## Data to examine
★ ★ ★ ★

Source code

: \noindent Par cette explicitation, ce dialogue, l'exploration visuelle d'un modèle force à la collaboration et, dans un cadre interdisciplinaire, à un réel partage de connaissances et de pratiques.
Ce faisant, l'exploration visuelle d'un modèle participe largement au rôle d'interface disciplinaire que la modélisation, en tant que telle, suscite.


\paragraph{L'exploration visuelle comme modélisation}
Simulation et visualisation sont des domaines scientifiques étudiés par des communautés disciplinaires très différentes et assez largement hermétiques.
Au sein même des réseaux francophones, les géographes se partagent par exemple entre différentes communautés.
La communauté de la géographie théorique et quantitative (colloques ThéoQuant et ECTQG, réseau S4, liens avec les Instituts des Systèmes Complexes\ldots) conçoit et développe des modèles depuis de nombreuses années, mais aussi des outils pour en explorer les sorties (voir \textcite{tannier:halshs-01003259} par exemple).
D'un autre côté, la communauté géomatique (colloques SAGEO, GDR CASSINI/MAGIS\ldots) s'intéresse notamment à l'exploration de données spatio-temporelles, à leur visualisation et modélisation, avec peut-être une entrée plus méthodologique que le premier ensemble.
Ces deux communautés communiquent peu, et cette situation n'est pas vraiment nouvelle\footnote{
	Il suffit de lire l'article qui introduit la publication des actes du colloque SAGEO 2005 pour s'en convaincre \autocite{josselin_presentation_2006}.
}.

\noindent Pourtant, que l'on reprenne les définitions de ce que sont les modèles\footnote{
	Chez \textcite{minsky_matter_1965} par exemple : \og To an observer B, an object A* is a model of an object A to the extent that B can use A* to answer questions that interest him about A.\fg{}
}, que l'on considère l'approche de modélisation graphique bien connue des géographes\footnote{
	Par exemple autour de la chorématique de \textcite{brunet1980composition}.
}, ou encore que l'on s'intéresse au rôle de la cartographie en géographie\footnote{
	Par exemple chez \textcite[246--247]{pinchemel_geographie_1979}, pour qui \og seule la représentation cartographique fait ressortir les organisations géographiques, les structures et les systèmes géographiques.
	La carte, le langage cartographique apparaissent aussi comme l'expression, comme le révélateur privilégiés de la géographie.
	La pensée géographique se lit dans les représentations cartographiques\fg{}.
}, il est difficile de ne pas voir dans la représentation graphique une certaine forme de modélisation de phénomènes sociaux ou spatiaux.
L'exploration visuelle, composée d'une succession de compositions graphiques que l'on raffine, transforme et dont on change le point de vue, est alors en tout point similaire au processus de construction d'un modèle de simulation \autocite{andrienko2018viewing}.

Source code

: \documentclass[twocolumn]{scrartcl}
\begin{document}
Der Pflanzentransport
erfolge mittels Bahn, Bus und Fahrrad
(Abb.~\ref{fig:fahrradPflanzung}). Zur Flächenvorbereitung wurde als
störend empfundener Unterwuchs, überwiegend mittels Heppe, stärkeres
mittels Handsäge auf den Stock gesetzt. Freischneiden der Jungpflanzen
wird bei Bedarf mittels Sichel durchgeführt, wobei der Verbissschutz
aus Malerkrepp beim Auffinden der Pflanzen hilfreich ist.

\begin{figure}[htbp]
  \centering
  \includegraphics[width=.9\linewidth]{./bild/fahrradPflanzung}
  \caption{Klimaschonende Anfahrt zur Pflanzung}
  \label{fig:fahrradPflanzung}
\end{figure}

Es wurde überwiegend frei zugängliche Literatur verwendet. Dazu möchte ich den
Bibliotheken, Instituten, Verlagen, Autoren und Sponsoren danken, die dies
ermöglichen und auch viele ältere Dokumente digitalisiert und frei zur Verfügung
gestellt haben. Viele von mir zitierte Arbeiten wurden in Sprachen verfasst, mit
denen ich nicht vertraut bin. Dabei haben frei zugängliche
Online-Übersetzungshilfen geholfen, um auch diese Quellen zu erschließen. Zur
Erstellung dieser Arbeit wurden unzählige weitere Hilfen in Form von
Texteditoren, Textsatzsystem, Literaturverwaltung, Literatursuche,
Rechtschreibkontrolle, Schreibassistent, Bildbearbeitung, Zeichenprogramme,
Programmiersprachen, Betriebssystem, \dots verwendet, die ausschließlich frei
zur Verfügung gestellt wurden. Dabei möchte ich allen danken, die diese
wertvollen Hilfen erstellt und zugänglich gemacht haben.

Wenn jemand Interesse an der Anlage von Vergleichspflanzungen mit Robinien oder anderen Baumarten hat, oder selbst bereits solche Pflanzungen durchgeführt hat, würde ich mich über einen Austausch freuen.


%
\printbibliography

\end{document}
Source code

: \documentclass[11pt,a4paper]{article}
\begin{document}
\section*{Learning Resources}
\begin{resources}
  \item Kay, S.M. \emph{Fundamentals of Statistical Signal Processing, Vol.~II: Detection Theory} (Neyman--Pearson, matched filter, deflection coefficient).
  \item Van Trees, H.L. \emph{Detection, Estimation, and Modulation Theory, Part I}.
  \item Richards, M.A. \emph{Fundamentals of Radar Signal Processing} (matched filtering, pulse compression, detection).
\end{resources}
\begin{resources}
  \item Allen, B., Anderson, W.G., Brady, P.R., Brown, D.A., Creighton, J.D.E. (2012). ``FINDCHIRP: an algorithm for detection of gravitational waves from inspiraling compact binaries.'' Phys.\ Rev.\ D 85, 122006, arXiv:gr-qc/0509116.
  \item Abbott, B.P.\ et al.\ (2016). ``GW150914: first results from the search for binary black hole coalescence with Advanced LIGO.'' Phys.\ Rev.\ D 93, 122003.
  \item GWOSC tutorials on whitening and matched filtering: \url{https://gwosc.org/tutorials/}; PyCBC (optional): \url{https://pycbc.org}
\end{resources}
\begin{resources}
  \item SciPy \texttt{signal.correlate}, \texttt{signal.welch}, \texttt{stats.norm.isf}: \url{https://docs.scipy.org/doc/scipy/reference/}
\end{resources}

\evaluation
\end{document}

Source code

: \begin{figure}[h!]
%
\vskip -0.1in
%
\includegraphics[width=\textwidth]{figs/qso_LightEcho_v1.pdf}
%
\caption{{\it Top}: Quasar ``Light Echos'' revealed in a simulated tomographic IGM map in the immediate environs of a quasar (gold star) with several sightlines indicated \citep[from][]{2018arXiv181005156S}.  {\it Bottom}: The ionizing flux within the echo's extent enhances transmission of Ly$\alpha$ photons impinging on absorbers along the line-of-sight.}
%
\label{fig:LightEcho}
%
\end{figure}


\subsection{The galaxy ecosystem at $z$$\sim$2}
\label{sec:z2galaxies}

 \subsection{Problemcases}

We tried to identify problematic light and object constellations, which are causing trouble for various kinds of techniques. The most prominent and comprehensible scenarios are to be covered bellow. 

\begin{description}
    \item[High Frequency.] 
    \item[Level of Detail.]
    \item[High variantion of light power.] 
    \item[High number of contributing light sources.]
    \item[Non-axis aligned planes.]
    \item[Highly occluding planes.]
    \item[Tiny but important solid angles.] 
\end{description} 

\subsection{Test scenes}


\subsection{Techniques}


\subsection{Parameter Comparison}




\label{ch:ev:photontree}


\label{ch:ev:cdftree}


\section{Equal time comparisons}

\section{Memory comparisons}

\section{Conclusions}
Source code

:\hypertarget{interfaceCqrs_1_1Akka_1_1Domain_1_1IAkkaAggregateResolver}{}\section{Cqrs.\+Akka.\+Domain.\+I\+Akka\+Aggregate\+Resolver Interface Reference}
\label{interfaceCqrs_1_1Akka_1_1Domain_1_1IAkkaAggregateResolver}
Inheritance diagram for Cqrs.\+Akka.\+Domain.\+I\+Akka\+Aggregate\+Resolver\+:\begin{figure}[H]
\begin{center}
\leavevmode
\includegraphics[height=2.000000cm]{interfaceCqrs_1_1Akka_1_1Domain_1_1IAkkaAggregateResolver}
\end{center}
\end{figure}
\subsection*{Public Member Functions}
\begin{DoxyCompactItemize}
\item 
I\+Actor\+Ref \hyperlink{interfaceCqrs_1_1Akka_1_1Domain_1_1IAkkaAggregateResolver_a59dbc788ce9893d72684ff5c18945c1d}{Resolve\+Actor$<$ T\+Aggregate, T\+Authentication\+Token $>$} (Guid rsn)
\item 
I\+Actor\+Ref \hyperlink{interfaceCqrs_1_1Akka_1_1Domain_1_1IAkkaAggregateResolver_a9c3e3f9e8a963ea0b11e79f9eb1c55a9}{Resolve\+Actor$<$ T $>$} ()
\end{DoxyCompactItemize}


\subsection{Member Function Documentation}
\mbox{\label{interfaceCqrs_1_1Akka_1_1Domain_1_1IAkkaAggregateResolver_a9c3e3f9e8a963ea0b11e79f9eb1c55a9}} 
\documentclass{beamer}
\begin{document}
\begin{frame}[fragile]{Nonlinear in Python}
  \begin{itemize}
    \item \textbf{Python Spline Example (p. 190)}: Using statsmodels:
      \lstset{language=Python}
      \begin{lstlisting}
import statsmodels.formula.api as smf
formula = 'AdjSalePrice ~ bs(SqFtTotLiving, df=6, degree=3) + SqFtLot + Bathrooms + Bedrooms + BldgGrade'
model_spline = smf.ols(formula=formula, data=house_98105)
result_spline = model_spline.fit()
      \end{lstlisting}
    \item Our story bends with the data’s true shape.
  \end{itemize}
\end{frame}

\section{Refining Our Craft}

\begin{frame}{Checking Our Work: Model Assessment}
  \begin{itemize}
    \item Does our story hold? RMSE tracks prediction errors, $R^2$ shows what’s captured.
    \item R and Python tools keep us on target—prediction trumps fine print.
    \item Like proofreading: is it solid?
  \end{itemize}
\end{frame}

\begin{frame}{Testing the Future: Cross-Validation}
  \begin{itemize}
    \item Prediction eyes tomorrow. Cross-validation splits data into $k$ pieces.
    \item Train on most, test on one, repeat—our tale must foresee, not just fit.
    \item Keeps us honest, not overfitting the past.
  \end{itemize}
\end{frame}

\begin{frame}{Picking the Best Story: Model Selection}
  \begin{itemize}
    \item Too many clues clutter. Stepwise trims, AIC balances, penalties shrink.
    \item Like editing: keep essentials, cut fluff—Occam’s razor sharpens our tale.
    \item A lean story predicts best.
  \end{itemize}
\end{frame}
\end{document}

★ ★ ★ ★

## Directions for this task
In how many lines of the material above does the word "formula" appear? Reply with the number only.

## Answer box
3